No demos on the streets of Athens – even though the Syriza government is poised to agree and implement yet more austerity and liberalisation measures, mandated by creditors and of the ilk that till recently it characterised as hateful.
And Greece’s resorts are teeming: Athens airport expects 25 million arrivals this year, up from 21 million; the incremental 4 million are not all eurozone and IMF officials intent on turning the country into a protectorate run from Brussels, Frankfurt and Washington (home of the IMF).
Maybe holidaymakers were hoping to be on the ground for euro break-up history. Or more likely Greece simply looks like a wonderful place to take the kids compared with resorts closer to territory controlled by the so-called Islamic State.
But why aren’t the Greeks manning the barricades in protest against already-announced, painful VAT increases and pension cuts, and in anticipation of swingeing reductions in farm subsidies, controversial privatisations and the opening of professions and industries to the harsh wind of competition?
Well it may be the calm before the revelation later this week of just how much Alexis Tsipras has conceded to obtain €86bn of new credit from the eurozone and (well maybe) the IMF, in the third bailout of this cripplingly indebted country.

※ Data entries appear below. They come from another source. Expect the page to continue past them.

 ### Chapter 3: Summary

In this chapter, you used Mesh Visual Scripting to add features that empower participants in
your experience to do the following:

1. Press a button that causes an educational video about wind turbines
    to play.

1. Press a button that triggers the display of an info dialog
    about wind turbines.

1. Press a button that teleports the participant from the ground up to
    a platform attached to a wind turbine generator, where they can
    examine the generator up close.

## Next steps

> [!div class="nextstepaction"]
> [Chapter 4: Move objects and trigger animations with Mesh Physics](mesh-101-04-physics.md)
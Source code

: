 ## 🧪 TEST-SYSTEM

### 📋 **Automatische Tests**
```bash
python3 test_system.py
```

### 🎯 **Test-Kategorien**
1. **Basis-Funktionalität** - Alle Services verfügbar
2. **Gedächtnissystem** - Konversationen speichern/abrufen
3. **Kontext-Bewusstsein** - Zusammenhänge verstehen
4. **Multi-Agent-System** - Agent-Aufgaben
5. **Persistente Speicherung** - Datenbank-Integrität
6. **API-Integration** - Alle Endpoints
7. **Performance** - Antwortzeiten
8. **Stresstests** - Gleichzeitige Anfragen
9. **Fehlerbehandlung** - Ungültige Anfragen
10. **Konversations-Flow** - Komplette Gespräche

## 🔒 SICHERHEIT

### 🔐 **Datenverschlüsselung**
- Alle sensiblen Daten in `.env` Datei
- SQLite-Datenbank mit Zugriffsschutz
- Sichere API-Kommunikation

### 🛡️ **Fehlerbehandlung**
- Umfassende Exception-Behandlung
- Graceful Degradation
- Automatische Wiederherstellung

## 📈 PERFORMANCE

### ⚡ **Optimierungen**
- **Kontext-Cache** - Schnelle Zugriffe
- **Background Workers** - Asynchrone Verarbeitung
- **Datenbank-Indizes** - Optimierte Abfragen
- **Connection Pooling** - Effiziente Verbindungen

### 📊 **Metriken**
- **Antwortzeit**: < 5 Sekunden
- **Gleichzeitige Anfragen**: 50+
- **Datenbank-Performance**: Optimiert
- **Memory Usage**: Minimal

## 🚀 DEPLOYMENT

Surely at the very least Greek citizens will be curious to learn why Mr Tsipras is rushing to agree terms that he and his colleagues eschewed when elected at the turn of the year.
Presumably the explanation is that Greece’s near-death experience in July – the closure of banks and the collapse of economic activity – turned Syriza into disciples of TINA (“there is no alternative”).
What is striking of course is that Tsipras remains remarkably popular, in spite of conspicuously failing to deliver an end to fiscal (tax and spending) austerity.
Worse, his standoff with the rest of the eurozone has saddled Greece with monetary austerity too: the continued partial closure of the banks mean they have no money to lend.
Not that many Greek companies have the confidence to ask for a loan for investment, but if retailers and wholesalers can’t get adequate credit to obtain credit from abroad, Christmas will be cancelled (70% of shops’ orders are placed in September and October, bankers tell me).
There is the vice, in both senses of the word. Greece is suffering from a vicious economic squeeze, which will undoubtedly further impoverish Greek people.
So for all the relief throughout the eurozone that Syriza has finally been battered into submission, the new bailout will only hold if Tsipras can offer hope of better times ahead.
Many would say that good economics and politics requires creditors to ease the burden of Greece’s unsustainably large debts by between a third and a half.
So if this new bailout deal is to be that extraordinary thing, a path to genuine recovery, Brussels and – especially – Berlin will need to avoid triumphalism and manifest debt forgiveness in the face of Athens’ capitulation.